=== PROBLEM REQUIREMENTS ===
Which lines run from the line with "must take it" through the line with "0$. We don't" in the entries below? Print them exactly, both ends included, and nothing more.

=== SOURCE MATERIAL ===
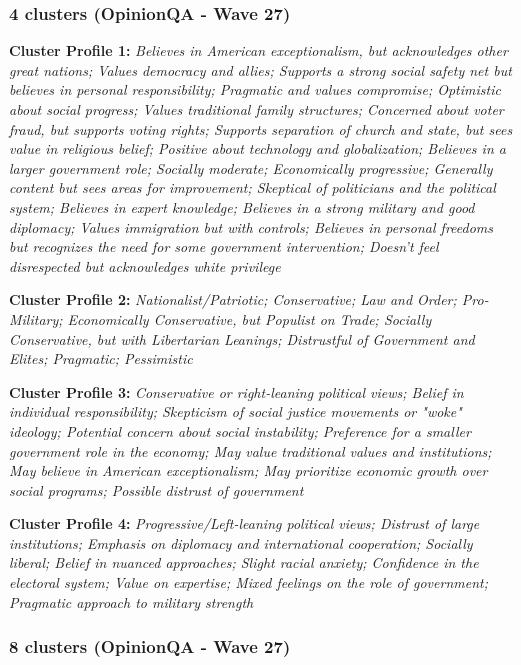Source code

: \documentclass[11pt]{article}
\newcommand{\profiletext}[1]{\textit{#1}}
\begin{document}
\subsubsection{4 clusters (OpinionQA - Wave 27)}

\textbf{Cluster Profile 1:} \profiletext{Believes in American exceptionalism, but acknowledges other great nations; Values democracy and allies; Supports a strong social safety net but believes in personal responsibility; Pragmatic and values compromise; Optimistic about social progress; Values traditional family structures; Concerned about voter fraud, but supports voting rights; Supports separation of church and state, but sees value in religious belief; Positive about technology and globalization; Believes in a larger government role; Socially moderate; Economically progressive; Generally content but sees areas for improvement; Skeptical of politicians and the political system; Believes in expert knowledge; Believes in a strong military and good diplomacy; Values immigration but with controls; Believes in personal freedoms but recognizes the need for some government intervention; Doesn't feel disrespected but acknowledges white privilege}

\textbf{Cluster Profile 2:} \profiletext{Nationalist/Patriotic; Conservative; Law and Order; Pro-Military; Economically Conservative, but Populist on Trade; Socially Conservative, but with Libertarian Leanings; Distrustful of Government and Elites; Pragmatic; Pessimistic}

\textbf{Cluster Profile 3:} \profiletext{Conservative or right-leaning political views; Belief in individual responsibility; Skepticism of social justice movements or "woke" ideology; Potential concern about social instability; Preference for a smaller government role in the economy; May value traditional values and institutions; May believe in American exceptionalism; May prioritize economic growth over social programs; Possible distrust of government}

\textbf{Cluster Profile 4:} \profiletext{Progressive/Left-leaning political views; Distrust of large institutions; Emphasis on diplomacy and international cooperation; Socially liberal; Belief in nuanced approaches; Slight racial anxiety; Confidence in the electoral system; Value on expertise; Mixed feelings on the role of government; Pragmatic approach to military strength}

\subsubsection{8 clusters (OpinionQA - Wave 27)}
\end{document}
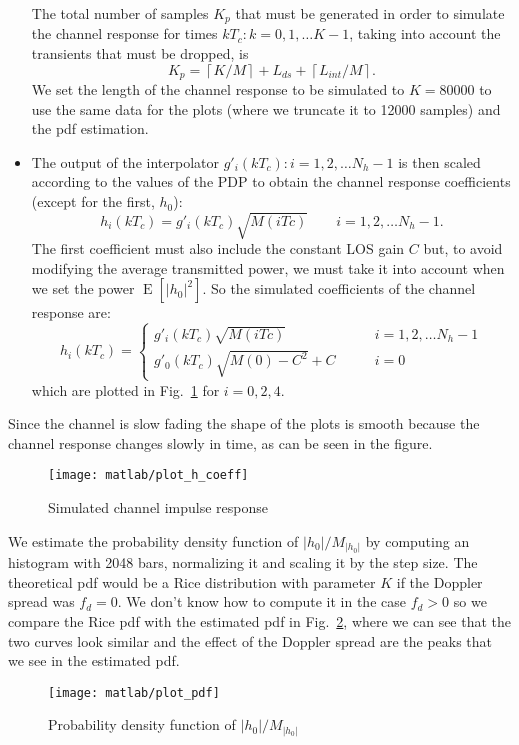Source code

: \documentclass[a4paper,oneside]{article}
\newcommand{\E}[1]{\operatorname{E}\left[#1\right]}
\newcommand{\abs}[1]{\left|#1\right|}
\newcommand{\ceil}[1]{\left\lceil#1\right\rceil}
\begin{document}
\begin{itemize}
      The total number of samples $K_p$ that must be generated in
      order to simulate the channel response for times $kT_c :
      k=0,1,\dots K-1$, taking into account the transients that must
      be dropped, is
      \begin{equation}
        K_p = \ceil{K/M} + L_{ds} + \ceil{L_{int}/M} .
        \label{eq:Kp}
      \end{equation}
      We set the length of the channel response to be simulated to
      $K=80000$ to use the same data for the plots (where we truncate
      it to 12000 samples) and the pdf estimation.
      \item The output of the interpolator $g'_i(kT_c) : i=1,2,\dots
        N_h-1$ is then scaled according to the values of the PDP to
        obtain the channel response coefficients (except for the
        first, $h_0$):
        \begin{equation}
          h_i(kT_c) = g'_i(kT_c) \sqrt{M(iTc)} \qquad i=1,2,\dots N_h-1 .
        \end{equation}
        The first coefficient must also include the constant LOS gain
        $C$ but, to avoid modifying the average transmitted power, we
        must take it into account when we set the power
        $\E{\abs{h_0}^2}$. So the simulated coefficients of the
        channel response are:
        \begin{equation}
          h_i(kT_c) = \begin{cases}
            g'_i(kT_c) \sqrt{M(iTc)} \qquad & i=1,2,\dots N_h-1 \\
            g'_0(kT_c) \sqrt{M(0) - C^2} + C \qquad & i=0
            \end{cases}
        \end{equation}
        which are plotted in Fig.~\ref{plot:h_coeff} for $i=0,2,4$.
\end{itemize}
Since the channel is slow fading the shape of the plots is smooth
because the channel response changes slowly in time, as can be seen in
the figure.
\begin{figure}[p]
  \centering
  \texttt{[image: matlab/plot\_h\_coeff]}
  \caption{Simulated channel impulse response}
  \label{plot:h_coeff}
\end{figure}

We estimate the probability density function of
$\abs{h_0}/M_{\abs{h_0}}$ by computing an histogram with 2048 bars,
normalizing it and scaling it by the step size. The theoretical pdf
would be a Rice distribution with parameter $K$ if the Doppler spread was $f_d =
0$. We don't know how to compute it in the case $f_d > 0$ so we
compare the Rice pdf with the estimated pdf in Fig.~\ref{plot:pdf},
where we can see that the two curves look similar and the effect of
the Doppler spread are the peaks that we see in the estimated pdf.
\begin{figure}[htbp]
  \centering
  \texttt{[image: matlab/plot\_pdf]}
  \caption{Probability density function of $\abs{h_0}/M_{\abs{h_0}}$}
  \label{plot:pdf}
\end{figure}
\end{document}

=== PROBLEM SOLUTION ===
        must take it into account when we set the power
        $\E{\abs{h_0}^2}$. So the simulated coefficients of the
        channel response are:
        \begin{equation}
          h_i(kT_c) = \begin{cases}
            g'_i(kT_c) \sqrt{M(iTc)} \qquad & i=1,2,\dots N_h-1 \\
            g'_0(kT_c) \sqrt{M(0) - C^2} + C \qquad & i=0
            \end{cases}
        \end{equation}
        which are plotted in Fig.~\ref{plot:h_coeff} for $i=0,2,4$.
\end{itemize}
Since the channel is slow fading the shape of the plots is smooth
because the channel response changes slowly in time, as can be seen in
the figure.
\begin{figure}[p]
  \centering
  \texttt{[image: matlab/plot\_h\_coeff]}
  \caption{Simulated channel impulse response}
  \label{plot:h_coeff}
\end{figure}

We estimate the probability density function of
$\abs{h_0}/M_{\abs{h_0}}$ by computing an histogram with 2048 bars,
normalizing it and scaling it by the step size. The theoretical pdf
would be a Rice distribution with parameter $K$ if the Doppler spread was $f_d =
0$. We don't know how to compute it in the case $f_d > 0$ so we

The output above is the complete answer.